A woman who grew up in Bend and is charged with a grisly killing in Hawaii will remain in jail ahead of her murder trial.

Hailey Kai Dandurand and her boyfriend, Stephen Brown, have been in custody since their arrest for what’s been called one of the most brutal and haunting killings on Oahu in recent memory.

Dandurand, 22, and Brown, 25, are charged with second-degree murder for the killing of Telma Boinville, 51. The couple is additionally charged with two counts each of kidnapping and first-degree burglary.

They’ve pleaded not guilty, and their trial is set for the week of July 1.

Dandurand lived in Bend most of her life. Her mother was an elementary school principal, and according to Bend Police, Dandurand was the subject of several runaway investigations in her youth.

At the time of Boinville’s killing, Dandurand was enrolled at a community college 40 miles from the crime scene.

Brown was born in Ohio and raised in Florida. He moved to Hawaii in 2015 to be with his biological father. He has several prior arrests for assault, according to court records.

About 3 p.m. Dec. 7, 2017, police were called to a vacation rental on Ke Iki Road in Pupukea, on the north shore of Oahu. Vacationers from Australia had arrived and found Boinville facedown in a pool of blood.

A native of Brazil, Boinville was a substitute teacher who cleaned the rental house for a friend. She’d stopped by the house to take a load of laundry out of the dryer and left her 8-year-old daughter in her truck watching a movie.

When police arrived at the house, Boinville’s hands and feet were bound and a bag was covering her head, according to her autopsy report. Her 8-year-old daughter was tied up in another room in the house.

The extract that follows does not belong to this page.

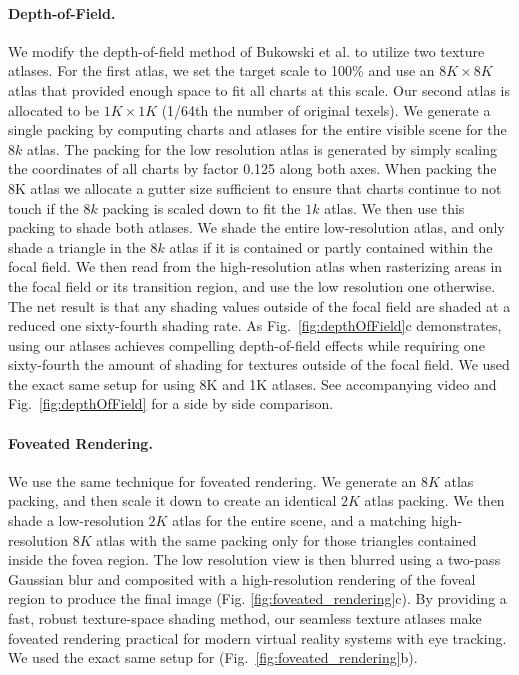 \paragraph*{Depth-of-Field.} 
We modify the depth-of-field method of Bukowski et al.  to utilize two texture atlases. For the first atlas, we set the target scale to 100\% and use an $8K \times 8K$ atlas that provided enough space to fit all charts at this scale. Our second atlas is allocated to be  $1K \times 1K$ (1/64th the number of original texels). We generate a single packing by computing charts and atlases for the entire visible scene for the $8k$ atlas. 
The packing for the low resolution atlas is generated by simply scaling the coordinates of all charts by factor 0.125 along both axes. When packing the 8K atlas we allocate a gutter size sufficient to ensure that charts continue to not touch if the $8k$ packing is scaled down to fit the $1k$ atlas. We then use this packing to shade both atlases. We shade the entire low-resolution atlas, and only shade a triangle in the $8k$ atlas if it is contained or partly contained within the focal field. We then read from the high-resolution atlas when rasterizing areas in the focal field or its transition region, and use the low resolution one otherwise. The net result is that any shading values outside of the focal field are shaded at a reduced one sixty-fourth shading rate. As  Fig.~\ref{fig:depthOfField}c demonstrates, using our atlases achieves compelling depth-of-field effects while requiring one sixty-fourth the amount of shading for textures outside of the focal field.
We used the exact same setup for \cite{Neff2022MSA} using 8K and 1K atlases. See accompanying video and Fig.~\ref{fig:depthOfField} for a side by side comparison.  

\paragraph*{Foveated Rendering.} We use the same technique for foveated rendering. We generate an $8K$ atlas packing, and then scale it down to create an identical $2K$ atlas packing. We then shade a low-resolution $2K$ atlas for the entire scene, and a matching high-resolution $8K$ atlas with the same packing only for those triangles contained inside the fovea region. The low resolution view is then blurred using a two-pass Gaussian blur and composited with a high-resolution rendering of the foveal region to produce the final image (Fig. \ref{fig:foveated_rendering}c). By providing a fast, robust texture-space shading method, our seamless texture atlases make foveated rendering practical for modern virtual reality systems with eye tracking. We used the exact same setup for \cite{Neff2022MSA} (Fig.~\ref{fig:foveated_rendering}b).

Near Boinville’s body was a hammer, meat tenderizer, baseball bat, kitchen knife, folding knife and machete, according to Dandurand’s 10-page indictment.

Boinville had wounds all over her body, and it’s believed most of the weapons were used in the attack. The medical examiner’s account of all of Boinville’s injuries takes up two single-spaced pages in Boinville’s autopsy report.

“It is nearly impossible to count the number of distinct injuries inflicted upon her head, neck, torso, upper and lower extremities,” reads Dandurand’s indictment.

Her cause of death was ruled to be blunt and sharp force injuries to her head.

The state believes after killing Boinville, Dandurand and Brown fled in Boinville’s truck.

The pair were apprehended in the nearby Mililani community hours after Boinville’s body was found and social media users circulated posts saying the killers were likely on the run in the victim’s truck.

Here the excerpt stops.